L'utilisation de mon nom complet me déstabilise, il ne l'a presque jamais utilisé et pourtant dans sa bouche ces quelques lettres sonnent comme un douce mélodie. J'essaye de lui répondre en vain :

-    Je sais mais...

    Il ne me laisse pas finir :

-    Kate, je comprends que tu sois dans une mauvaise passe mais ne te prive pas de ce qui est bon pour toi.

    Je ris quand je rétorque :

-    Tu te ventes ou je me fais des idées ? Tu serais bon pour moi alors ?

    Ses yeux me renvoient une affirmation si sincère que j'en reste sans voix.

Je ne peux pas soutenir son regard, j'ai l'impression de le trahir. Il a compris que je suis perdue mais il se tait. Il sait que ma tête n'est plus qu'un emmêlement complexe de pensées toutes plus embrouillées les uns que les autres. Mais une sort du lot et s'impose plus vite que les autres.
Pourquoi tu n'oses pas me parler Morgan ? Pourquoi tu ne me dis pas ce que tu as sur le cœur au lieu de tourner autour du pot ?

"Parce que tu crois que tu essayes de lui parler ? C'est à toi de lui offrir une opportunité et pour le moment la confiance ne suffit pas. Il faut qu'il sente que tu es avec lui et pas seulement physiquement."
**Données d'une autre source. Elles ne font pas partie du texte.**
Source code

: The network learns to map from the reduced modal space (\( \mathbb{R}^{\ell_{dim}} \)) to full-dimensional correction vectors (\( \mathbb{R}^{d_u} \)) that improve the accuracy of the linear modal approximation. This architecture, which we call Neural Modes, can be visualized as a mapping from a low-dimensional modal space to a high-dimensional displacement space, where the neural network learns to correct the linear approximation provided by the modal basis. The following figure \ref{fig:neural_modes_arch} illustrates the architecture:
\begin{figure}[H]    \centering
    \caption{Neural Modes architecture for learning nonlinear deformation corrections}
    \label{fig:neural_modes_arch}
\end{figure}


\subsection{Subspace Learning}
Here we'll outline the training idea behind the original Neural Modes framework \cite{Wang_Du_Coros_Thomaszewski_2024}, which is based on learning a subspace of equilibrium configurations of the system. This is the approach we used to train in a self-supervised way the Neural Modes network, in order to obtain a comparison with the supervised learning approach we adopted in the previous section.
    Pourquoi cette voix expose toujours si clairement toutes mes craintes, toutes les réponses que je m'obstine à enterrer. J'en suis incapable.

"Pour l'instant."

Je n'en peux plus. Je me détourne de son visage et commence à descendre le long de l'arbre mais il m'en empêche. Sa main s'est refermée sur mon poignet, il me remonte juste assez pour que mes yeux rencontrent les siens. Sa voix résonne alors comme un écho quand elle franchit ses lèvres :

-    Je peux arrêter, si tu veux.

-    Oui et oublis tout ça, lâché-je, précipitamment.

    Il hoche la tête et me relâche doucement. Une fois à terre, je marche sans but. Je réfléchis à ce que je viens de faire et un seule conclusion s'offre à moi : c'est lui qui m'a demandé et je lui ai répondu, il n'y a rien de mal à ça. Mais un dérangeant sentiment de trahison m'envahit. J'ai dit ce que je pensais mais ce n'est pas souvent le mieux. Je n'aurai pas pu être aussi franche et cassante, c'est certain. Mon ton ne reflétait qu'une morne indifférence, comme si je répondais à une question sur le temps qu'il fait.
Je suis passée maître du détachement et de la neutralité. La tombe que j'ai creusé pour enfouir tous mes malheurs, s'est aussi emparée de mes émotions. Je me suis faite à l'idée que mon émotivité n'était que faible et inutile, et pourtant j'en avais besoin aujourd'hui. Mais c'est trop tard, ma dernière parole a enfoncé le dernier clou qui a scellé son tombeau.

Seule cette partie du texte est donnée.